Employees have a basic right to dignity and fair treatment in having their disability insurance claims assessed.  While medical evidence will be required to substantiate a claim for disability insurance coverage, the employee will not be subject to the whim of the insurer’s medical team.

Similarly, the employee has the right to have their claim fairly treated, and on the presumption that their claim is legitimate.  An employer or provider that treats an employee with suspicion about the validity of the claim may find itself in hot water if the claim is rejected.

It is common to see an employee’s disability insurance coverage terminated before they are fit to return to work.  An employee may also find their initial application rejected, despite not being able to perform their duties.  Employees are entitled to challenge unfair or unsupported determinations about their coverage, which means that the employee should promptly retain legal counsel if this situation arises.
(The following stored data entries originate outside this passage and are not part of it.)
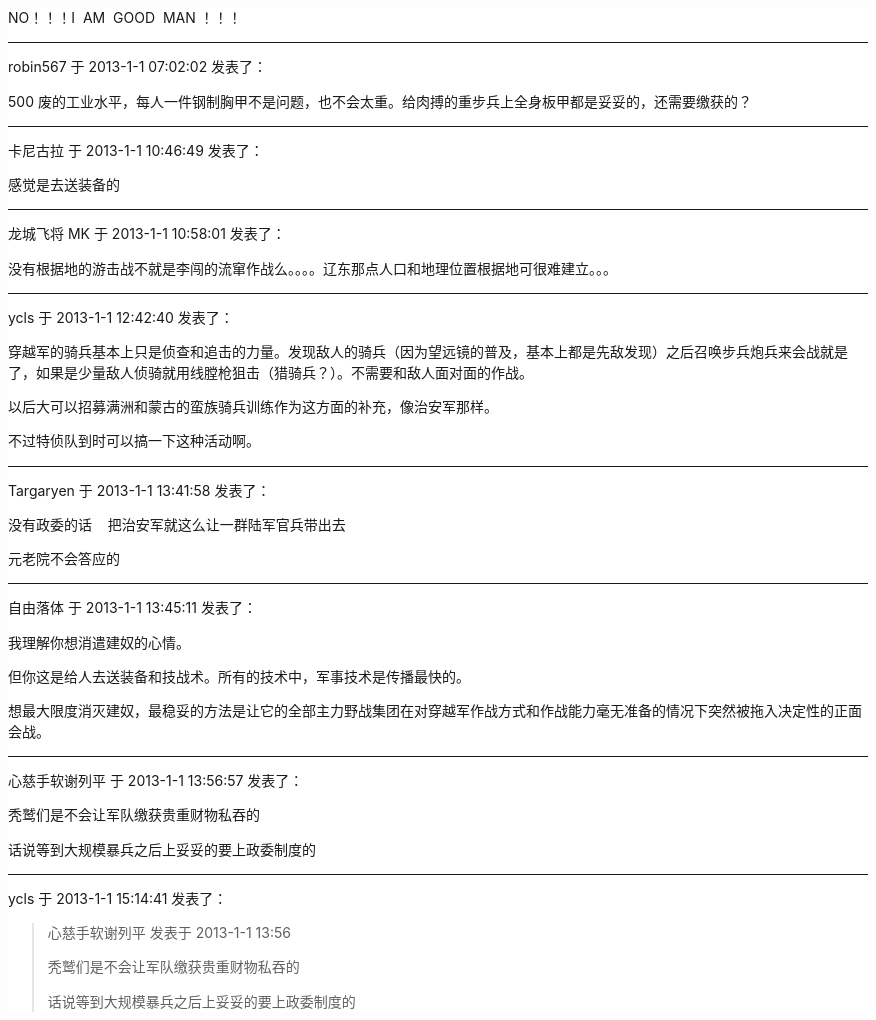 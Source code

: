 NO！！！I  AM  GOOD  MAN ！！！

---

robin567 于 2013-1-1 07:02:02 发表了：

500 废的工业水平，每人一件钢制胸甲不是问题，也不会太重。给肉搏的重步兵上全身板甲都是妥妥的，还需要缴获的？

---

卡尼古拉 于 2013-1-1 10:46:49 发表了：

感觉是去送装备的

---

龙城飞将 MK 于 2013-1-1 10:58:01 发表了：

没有根据地的游击战不就是李闯的流窜作战么。。。。辽东那点人口和地理位置根据地可很难建立。。。

---

ycls 于 2013-1-1 12:42:40 发表了：

穿越军的骑兵基本上只是侦查和追击的力量。发现敌人的骑兵（因为望远镜的普及，基本上都是先敌发现）之后召唤步兵炮兵来会战就是了，如果是少量敌人侦骑就用线膛枪狙击（猎骑兵？）。不需要和敌人面对面的作战。

以后大可以招募满洲和蒙古的蛮族骑兵训练作为这方面的补充，像治安军那样。

不过特侦队到时可以搞一下这种活动啊。

---

Targaryen 于 2013-1-1 13:41:58 发表了：

没有政委的话    把治安军就这么让一群陆军官兵带出去

元老院不会答应的

---

自由落体 于 2013-1-1 13:45:11 发表了：

我理解你想消遣建奴的心情。

但你这是给人去送装备和技战术。所有的技术中，军事技术是传播最快的。

想最大限度消灭建奴，最稳妥的方法是让它的全部主力野战集团在对穿越军作战方式和作战能力毫无准备的情况下突然被拖入决定性的正面会战。

---

心慈手软谢列平 于 2013-1-1 13:56:57 发表了：

秃鹫们是不会让军队缴获贵重财物私吞的

话说等到大规模暴兵之后上妥妥的要上政委制度的

---

ycls 于 2013-1-1 15:14:41 发表了：

> 心慈手软谢列平 发表于 2013-1-1 13:56
>
> 秃鹫们是不会让军队缴获贵重财物私吞的
>
> 话说等到大规模暴兵之后上妥妥的要上政委制度的
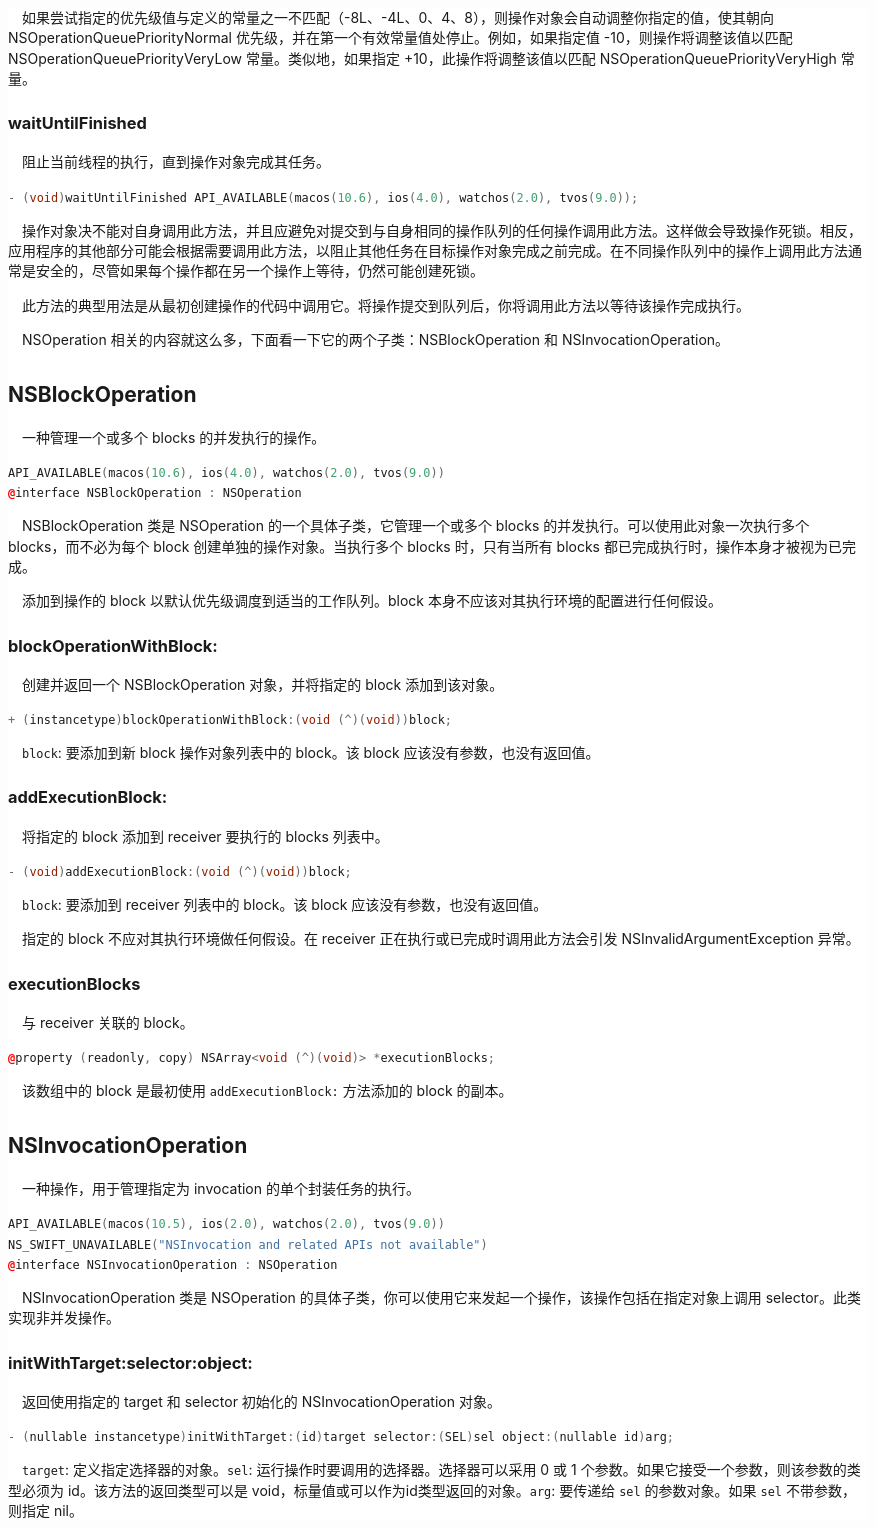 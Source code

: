 &emsp;如果尝试指定的优先级值与定义的常量之一不匹配（-8L、-4L、0、4、8），则操作对象会自动调整你指定的值，使其朝向 NSOperationQueuePriorityNormal 优先级，并在第一个有效常量值处停止。例如，如果指定值 -10，则操作将调整该值以匹配 NSOperationQueuePriorityVeryLow 常量。类似地，如果指定 +10，此操作将调整该值以匹配 NSOperationQueuePriorityVeryHigh 常量。
### waitUntilFinished
&emsp;阻止当前线程的执行，直到操作对象完成其任务。
```c++
- (void)waitUntilFinished API_AVAILABLE(macos(10.6), ios(4.0), watchos(2.0), tvos(9.0));
```
&emsp;操作对象决不能对自身调用此方法，并且应避免对提交到与自身相同的操作队列的任何操作调用此方法。这样做会导致操作死锁。相反，应用程序的其他部分可能会根据需要调用此方法，以阻止其他任务在目标操作对象完成之前完成。在不同操作队列中的操作上调用此方法通常是安全的，尽管如果每个操作都在另一个操作上等待，仍然可能创建死锁。

&emsp;此方法的典型用法是从最初创建操作的代码中调用它。将操作提交到队列后，你将调用此方法以等待该操作完成执行。

&emsp;NSOperation 相关的内容就这么多，下面看一下它的两个子类：NSBlockOperation 和 NSInvocationOperation。
## NSBlockOperation
&emsp;一种管理一个或多个 blocks 的并发执行的操作。
```c++
API_AVAILABLE(macos(10.6), ios(4.0), watchos(2.0), tvos(9.0))
@interface NSBlockOperation : NSOperation
```
&emsp;NSBlockOperation 类是 NSOperation 的一个具体子类，它管理一个或多个 blocks 的并发执行。可以使用此对象一次执行多个 blocks，而不必为每个 block 创建单独的操作对象。当执行多个 blocks 时，只有当所有 blocks 都已完成执行时，操作本身才被视为已完成。

&emsp;添加到操作的 block 以默认优先级调度到适当的工作队列。block 本身不应该对其执行环境的配置进行任何假设。
### blockOperationWithBlock:
&emsp;创建并返回一个 NSBlockOperation 对象，并将指定的 block 添加到该对象。
```c++
+ (instancetype)blockOperationWithBlock:(void (^)(void))block;
```
&emsp;`block`: 要添加到新 block 操作对象列表中的 block。该 block 应该没有参数，也没有返回值。
### addExecutionBlock:
&emsp;将指定的 block 添加到 receiver 要执行的 blocks 列表中。
```c++
- (void)addExecutionBlock:(void (^)(void))block;
```
&emsp;`block`: 要添加到 receiver 列表中的 block。该 block 应该没有参数，也没有返回值。

&emsp;指定的 block 不应对其执行环境做任何假设。在 receiver 正在执行或已完成时调用此方法会引发 NSInvalidArgumentException 异常。
### executionBlocks
&emsp;与 receiver 关联的 block。
```c++
@property (readonly, copy) NSArray<void (^)(void)> *executionBlocks;
```
&emsp;该数组中的 block 是最初使用 `addExecutionBlock:` 方法添加的 block 的副本。
## NSInvocationOperation
&emsp;一种操作，用于管理指定为 invocation 的单个封装任务的执行。
```c++
API_AVAILABLE(macos(10.5), ios(2.0), watchos(2.0), tvos(9.0))
NS_SWIFT_UNAVAILABLE("NSInvocation and related APIs not available")
@interface NSInvocationOperation : NSOperation
```
&emsp;NSInvocationOperation 类是 NSOperation 的具体子类，你可以使用它来发起一个操作，该操作包括在指定对象上调用 selector。此类实现非并发操作。
### initWithTarget:selector:object:
&emsp;返回使用指定的 target 和 selector 初始化的 NSInvocationOperation 对象。
```c++
- (nullable instancetype)initWithTarget:(id)target selector:(SEL)sel object:(nullable id)arg;
```
&emsp;`target`: 定义指定选择器的对象。`sel`: 运行操作时要调用的选择器。选择器可以采用 0 或 1 个参数。如果它接受一个参数，则该参数的类型必须为 id。该方法的返回类型可以是 void，标量值或可以作为id类型返回的对象。`arg`: 要传递给 `sel` 的参数对象。如果 `sel` 不带参数，则指定 nil。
The result of this right is that the employee is entitled to retain their employment with the employer while receiving disability insurance benefits.  This right, however, is not absolute.

For Employers

In very limited circumstances, the employer may have the right to dismiss a disabled employee, where it appears that the employee will be unlikely to perform the essential functions of their job for the foreseeable future.  An employer should never dismiss a disabled employee without first obtaining sound legal advice.  Disability is a protected ground under both federal and provincial human rights legislation, which means that dismissing a disabled employee may constitute discrimination.

Employers also have the right to be appraised of the status of the employee’s insurance claim.  If disability insurance coverage is rejected or discontinued, the employer may be at liberty to require the employee to return to work, or to dismiss that employee.  These steps should not be taken without legal advice, as termination of disability insurance coverage does not circumvent an employer’s obligations under human rights legislation.